Deux personnes boivent à l'aide d'une paille filtrante, qui filtre 99,999% des bactéries et impuretés.
Deux personnes boivent à l’aide d’une paille filtrante, qui élimine 99,9% des bactéries, virus et impuretés.

La multiplicité des enjeux liés à l’eau, notamment la nécessité d’assurer à chacun l’accès à une eau potable de qualité notamment pour des raisons sanitaires, et celle d’éviter la pollution et l’épuisement des stocks d’eau, dans un contexte toujours plus accru des ressources en eau, impose de mettre en œuvre des solutions au niveau mondial, tant sur le plan technique, économique, que politique.

 

Quelles solutions, quelles perspectives ?

Depuis le premier sommet de la Terre organisé à Rio en 1992, les dirigeants mondiaux se sont réunis plusieurs fois autour des enjeux de l’eau.
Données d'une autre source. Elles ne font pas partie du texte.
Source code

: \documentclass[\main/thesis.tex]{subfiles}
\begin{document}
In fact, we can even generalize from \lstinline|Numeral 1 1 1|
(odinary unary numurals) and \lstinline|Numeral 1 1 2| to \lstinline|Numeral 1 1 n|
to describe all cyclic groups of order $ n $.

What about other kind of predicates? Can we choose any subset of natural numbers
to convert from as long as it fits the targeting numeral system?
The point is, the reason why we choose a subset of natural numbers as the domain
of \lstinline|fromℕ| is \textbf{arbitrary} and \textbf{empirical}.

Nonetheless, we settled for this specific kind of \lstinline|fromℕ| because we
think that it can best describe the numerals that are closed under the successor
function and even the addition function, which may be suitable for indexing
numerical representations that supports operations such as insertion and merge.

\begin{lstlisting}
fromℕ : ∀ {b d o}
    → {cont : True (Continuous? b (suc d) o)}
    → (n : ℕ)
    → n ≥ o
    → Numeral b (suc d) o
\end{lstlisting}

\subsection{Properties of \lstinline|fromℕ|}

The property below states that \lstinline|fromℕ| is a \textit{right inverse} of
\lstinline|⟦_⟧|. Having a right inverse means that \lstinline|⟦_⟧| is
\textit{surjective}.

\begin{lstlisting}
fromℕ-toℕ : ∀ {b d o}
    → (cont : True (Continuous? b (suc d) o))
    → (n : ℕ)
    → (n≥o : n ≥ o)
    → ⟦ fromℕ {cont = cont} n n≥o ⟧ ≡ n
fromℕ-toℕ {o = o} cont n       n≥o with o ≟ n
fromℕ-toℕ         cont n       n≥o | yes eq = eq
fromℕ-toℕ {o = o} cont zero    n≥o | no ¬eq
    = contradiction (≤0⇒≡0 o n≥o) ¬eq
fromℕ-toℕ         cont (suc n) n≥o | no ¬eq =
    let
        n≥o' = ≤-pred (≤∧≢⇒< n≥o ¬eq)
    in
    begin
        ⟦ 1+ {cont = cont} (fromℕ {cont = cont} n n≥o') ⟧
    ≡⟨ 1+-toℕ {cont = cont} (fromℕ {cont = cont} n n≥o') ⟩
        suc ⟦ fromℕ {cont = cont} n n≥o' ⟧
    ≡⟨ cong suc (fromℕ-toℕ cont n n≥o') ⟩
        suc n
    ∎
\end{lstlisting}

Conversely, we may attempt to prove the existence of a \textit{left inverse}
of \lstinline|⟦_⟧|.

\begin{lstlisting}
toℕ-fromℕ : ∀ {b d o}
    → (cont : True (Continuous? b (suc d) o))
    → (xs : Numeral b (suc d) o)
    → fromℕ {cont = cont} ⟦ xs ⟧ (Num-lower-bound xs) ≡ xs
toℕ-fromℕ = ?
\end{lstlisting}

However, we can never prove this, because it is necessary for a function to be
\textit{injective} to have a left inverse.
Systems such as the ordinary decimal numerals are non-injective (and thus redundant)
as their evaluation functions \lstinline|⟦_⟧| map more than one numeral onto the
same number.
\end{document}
Ils ont notamment inscrit, dans les Objectifs du Millénaire pour le Développement, l’objectif de réduire d’ici à cette année de moitié le nombre d’habitants n’ayant pas accès à l’eau potable, et même si l’on sait qu’il est loin d’être atteint, cela illustre la volonté politique de s’attaquer au problème. En outre, depuis 2002, un rapport sur l’eau est publié tous les trois ans, et des sommets sont régulièrement organisés, le dernier ayant eu lieu en 2012 à Marseille. Depuis 1996, il existe même une journée mondiale de l’eau, qui a pour but de sensibiliser le public au problème.
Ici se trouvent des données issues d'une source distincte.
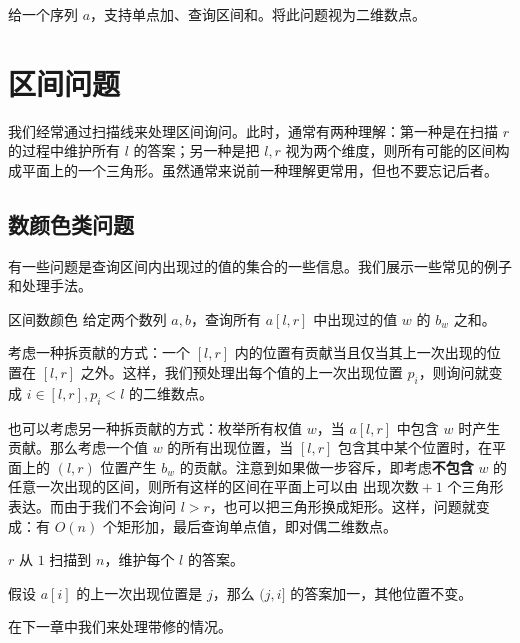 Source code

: \begin{example}[序列 $\times$ 时间]
    给一个序列 $a$，支持单点加、查询区间和。将此问题视为二维数点。
\end{example}

\section{区间问题}

我们经常通过扫描线来处理区间询问。此时，通常有两种理解：第一种是在扫描 $r$ 的过程中维护所有 $l$ 的答案；另一种是把 $l,r$ 视为两个维度，则所有可能的区间构成平面上的一个三角形。虽然通常来说前一种理解更常用，但也不要忘记后者。

\subsection{数颜色类问题}

有一些问题是查询区间内出现过的值的集合的一些信息。我们展示一些常见的例子和处理手法。

\begin{example}{区间数颜色}
    给定两个数列 $a,b$，查询所有 $a[l,r]$ 中出现过的值 $w$ 的 $b_w$ 之和。
\end{example}
\begin{solution}[做法一]
    考虑一种拆贡献的方式：一个 $[l,r]$ 内的位置有贡献当且仅当其上一次出现的位置在 $[l,r]$ 之外。这样，我们预处理出每个值的上一次出现位置 $p_i$，则询问就变成 $i\in[l,r],p_i<l$ 的二维数点。
\end{solution}
\begin{solution}[做法二]
    也可以考虑另一种拆贡献的方式：枚举所有权值 $w$，当 $a[l,r]$ 中包含 $w$ 时产生贡献。那么考虑一个值 $w$ 的所有出现位置，当 $[l,r]$ 包含其中某个位置时，在平面上的 $(l,r)$ 位置产生 $b_w$ 的贡献。注意到如果做一步容斥，即考虑\textbf{不包含} $w$ 的任意一次出现的区间，则所有这样的区间在平面上可以由 $\text{出现次数}+1$ 个三角形表达。而由于我们不会询问 $l>r$，也可以把三角形换成矩形。这样，问题就变成：有 $O(n)$ 个矩形加，最后查询单点值，即对偶二维数点。
\end{solution}
\begin{solution}[做法三]
    $r$ 从 $1$ 扫描到 $n$，维护每个 $l$ 的答案。

    假设 $a[i]$ 的上一次出现位置是 $j$，那么 $(j,i]$ 的答案加一，其他位置不变。
\end{solution}
\begin{remark}
    在下一章中我们来处理带修的情况。
\end{remark}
Cependant, cette volonté politique se heurte à un impact de taille : l’incapacité de certains Etats à mettre en œuvre les solutions techniques nécessaires à l’accès de la population à une eau de qualité. L’insuffisance de leurs moyens, la corruption, l’ampleur pharaonique des travaux à mettre en œuvre voire la déliquescence de certains Etats ralentissent considérablement les progrès dans ce domaine.

À l’heure actuelle, seulement 5% de l’eau douce est gérée par les sociétés privées. Or, l’OMC et le conseil mondial de l’eau prônent d’avantage d’ouverture, de même que la Banque mondiale et le FMI, qui estiment que les investissements sont tellement coûteux qu’il faudrait ouvrir tous les marchés du Sud de la planète à la concurrence.

Dans ce contexte, les grands groupes privés (Véolia Water, Suez Environnement, Saur, Bechtel, RWE) qui disposent notamment des capacités techniques et financières pour mettre en œuvre la quête, le stockage, la transport et l’assainissement de l’eau, voient leur marché grandir à mesure que les autorités publiques décident de faire appel à eux pour trouver des solutions ou mettre en œuvre des procédés techniquement compliqués (comme les usines de dessalement par osmose inverse, par exemple). Par exemple, le français Véolia équipe depuis un an la ville Indienne de Nagpur, alors que son concurrent Suez Environnement, français également, a remporté un contrat d’exploitation pour l’un des quartiers de New Dehli.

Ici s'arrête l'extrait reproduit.